Our El Greco like angelic gathering closely observes dangling Keriberry fruit. (it was very bright and shiny sunlight today)

Well the weather was very dire at the end of this last week with strong cold antarctic winds across our part of the mountains and blizzard conditions further down the great dividing range on Friday [Thredbo got 20cm of snow overnight]. Friday was very cold at the gardens and some volunteers heated up moving wheelbarrows of mulch around.

Propagation Workshop at Mount Tomah – but we had a beautiful calm day of very bright sunshine for our visit to the Garden at Mount Tomah. This was in conjunction with the Blue Mountains Fruit and Nut Network.

A good turnout of people and we had a lot of fun wandering through the large covered gardens space looking for various plants to take cuttings from and propagate for our own gardens and the Community Gardens.

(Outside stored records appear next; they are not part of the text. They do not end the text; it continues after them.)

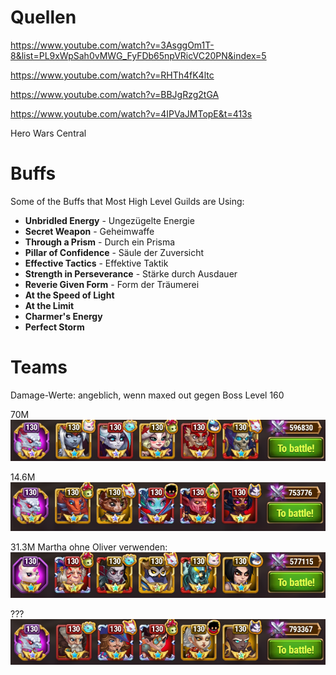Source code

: # Quellen

https://www.youtube.com/watch?v=3AsggOm1T-8&list=PL9xWpSah0vMWG_FyFDb65npVRicVC20PN&index=5

https://www.youtube.com/watch?v=RHTh4fK4ltc

https://www.youtube.com/watch?v=BBJgRzg2tGA

https://www.youtube.com/watch?v=4IPVaJMTopE&t=413s

Hero Wars Central

# Buffs

Some of the Buffs that Most High Level Guilds are Using:

- **Unbridled Energy** - Ungezügelte Energie
- **Secret Weapon** - Geheimwaffe
- **Through a Prism** - Durch ein Prisma
- **Pillar of Confidence** - Säule der Zuversicht
- **Effective Tactics** - Effektive Taktik
- **Strength in Perseverance** - Stärke durch Ausdauer
- **Reverie Given Form** - Form der Träumerei
- **At the Speed of Light**
- **At the Limit**
- **Charmer's Energy**
- **Perfect Storm**
# Teams

Damage-Werte: angeblich, wenn maxed out gegen Boss Level 160

70M 
![](../images/Pasted%20image%2020251020210106.png)

14.6M 
![](../images/Pasted%20image%2020251020210214.png)

31.3M Martha ohne Oliver verwenden: 
![](../images/Pasted%20image%2020251020210258.png)

??? 
![](../images/Pasted%20image%2020251020210310.png)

We observed a lot of fruit and plants growing in a fairly uncontrolled space where we could see the typical growth forms and patterns. We took seedlings and propagation cuttings from:

  • Keriberry – Rubus rugosus var. Thwaitsii
  • Orange/gold Raspberry – Rubus sp (unknown species)
  • Raspberry – Possibly Atherton – Rubus probus (syn. Rubus muelleri, Rubus fraxinifolius)
  • BoysenBerry – Boysenberry is a cross between a European Raspberry (Rubus idaeus), a Common Blackberry (Rubus fruticosus), and a Loganberry (Rubus × loganobaccus)
  • Brown & Red Figs – Ficus carica
  • Yacón – Smallanthus sonchifolius, (syn. : Polymnia edulis, P. sonchifolia)
  • Gooseberry – not fruiting but we believe it has small red fruit – Ribes uva-crispa, (syn. R. grossularia)
  • Mulberry – but not in fruit – Morus sp. (unknown species)
We also spotted a lot of other interesting fruit plants there such as Feijoa, Ugni, Blueberries and more. Burdock was in full seed pod mode which stuck endless pointy objects to people as we moved through them.
A good day was had by all – thanks to all who attended. 🙂

Volunteers handle the Keriberry fruit up close.